INSTRUCTIONS TO FOLLOW
Pictures are to be left out; everything else in the records must be repeated exactly.

DATASET EXCERPTS
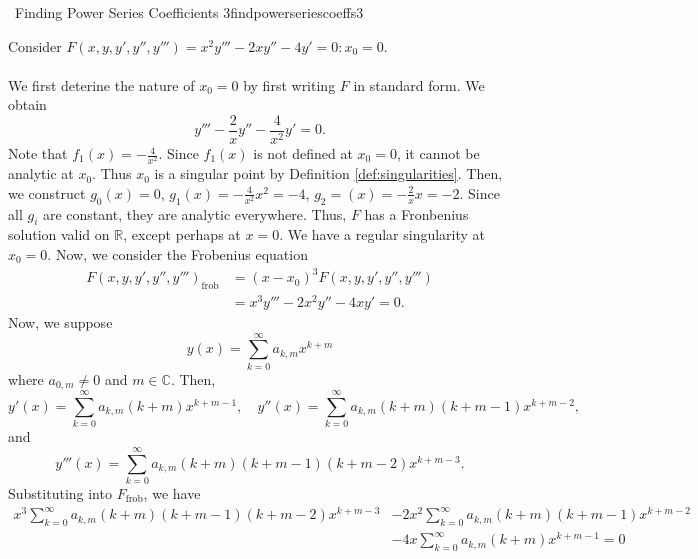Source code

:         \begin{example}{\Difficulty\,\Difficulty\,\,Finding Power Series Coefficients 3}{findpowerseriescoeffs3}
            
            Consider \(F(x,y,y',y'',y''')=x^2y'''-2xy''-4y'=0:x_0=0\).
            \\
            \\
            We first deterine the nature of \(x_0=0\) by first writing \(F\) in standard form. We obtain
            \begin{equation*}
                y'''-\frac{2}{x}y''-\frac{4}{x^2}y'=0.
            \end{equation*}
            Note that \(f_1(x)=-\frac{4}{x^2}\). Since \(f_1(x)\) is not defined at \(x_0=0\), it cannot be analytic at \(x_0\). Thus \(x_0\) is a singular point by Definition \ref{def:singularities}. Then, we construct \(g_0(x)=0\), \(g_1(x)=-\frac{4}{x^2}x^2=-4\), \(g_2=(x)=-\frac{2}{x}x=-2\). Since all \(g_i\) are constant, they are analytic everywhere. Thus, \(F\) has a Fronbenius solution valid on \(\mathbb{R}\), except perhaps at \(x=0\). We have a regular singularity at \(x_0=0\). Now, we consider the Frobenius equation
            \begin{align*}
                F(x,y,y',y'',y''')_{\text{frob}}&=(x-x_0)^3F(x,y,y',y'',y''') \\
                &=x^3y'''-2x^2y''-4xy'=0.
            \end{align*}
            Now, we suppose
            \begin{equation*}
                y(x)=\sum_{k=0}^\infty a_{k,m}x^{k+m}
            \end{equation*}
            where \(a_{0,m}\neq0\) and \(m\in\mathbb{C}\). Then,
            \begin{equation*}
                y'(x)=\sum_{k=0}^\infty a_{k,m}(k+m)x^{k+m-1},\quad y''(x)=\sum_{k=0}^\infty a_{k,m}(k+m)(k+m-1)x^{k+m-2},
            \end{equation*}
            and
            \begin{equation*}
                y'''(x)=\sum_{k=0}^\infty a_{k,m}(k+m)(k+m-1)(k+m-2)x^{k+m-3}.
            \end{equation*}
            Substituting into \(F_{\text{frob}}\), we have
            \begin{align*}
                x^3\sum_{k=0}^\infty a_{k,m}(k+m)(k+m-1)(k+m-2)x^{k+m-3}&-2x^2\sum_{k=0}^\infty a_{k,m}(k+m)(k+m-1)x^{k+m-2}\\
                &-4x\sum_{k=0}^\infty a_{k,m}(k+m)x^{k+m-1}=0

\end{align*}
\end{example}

SOLUTION
Source code

:         \begin{example}{\Difficulty\,\Difficulty\,\,Finding Power Series Coefficients 3}{findpowerseriescoeffs3}
            
            Consider \(F(x,y,y',y'',y''')=x^2y'''-2xy''-4y'=0:x_0=0\).
            \\
            \\
            We first deterine the nature of \(x_0=0\) by first writing \(F\) in standard form. We obtain
            \begin{equation*}
                y'''-\frac{2}{x}y''-\frac{4}{x^2}y'=0.
            \end{equation*}
            Note that \(f_1(x)=-\frac{4}{x^2}\). Since \(f_1(x)\) is not defined at \(x_0=0\), it cannot be analytic at \(x_0\). Thus \(x_0\) is a singular point by Definition \ref{def:singularities}. Then, we construct \(g_0(x)=0\), \(g_1(x)=-\frac{4}{x^2}x^2=-4\), \(g_2=(x)=-\frac{2}{x}x=-2\). Since all \(g_i\) are constant, they are analytic everywhere. Thus, \(F\) has a Fronbenius solution valid on \(\mathbb{R}\), except perhaps at \(x=0\). We have a regular singularity at \(x_0=0\). Now, we consider the Frobenius equation
            \begin{align*}
                F(x,y,y',y'',y''')_{\text{frob}}&=(x-x_0)^3F(x,y,y',y'',y''') \\
                &=x^3y'''-2x^2y''-4xy'=0.
            \end{align*}
            Now, we suppose
            \begin{equation*}
                y(x)=\sum_{k=0}^\infty a_{k,m}x^{k+m}
            \end{equation*}
            where \(a_{0,m}\neq0\) and \(m\in\mathbb{C}\). Then,
            \begin{equation*}
                y'(x)=\sum_{k=0}^\infty a_{k,m}(k+m)x^{k+m-1},\quad y''(x)=\sum_{k=0}^\infty a_{k,m}(k+m)(k+m-1)x^{k+m-2},
            \end{equation*}
            and
            \begin{equation*}
                y'''(x)=\sum_{k=0}^\infty a_{k,m}(k+m)(k+m-1)(k+m-2)x^{k+m-3}.
            \end{equation*}
            Substituting into \(F_{\text{frob}}\), we have
            \begin{align*}
                x^3\sum_{k=0}^\infty a_{k,m}(k+m)(k+m-1)(k+m-2)x^{k+m-3}&-2x^2\sum_{k=0}^\infty a_{k,m}(k+m)(k+m-1)x^{k+m-2}\\
                &-4x\sum_{k=0}^\infty a_{k,m}(k+m)x^{k+m-1}=0

\end{align*}
\end{example}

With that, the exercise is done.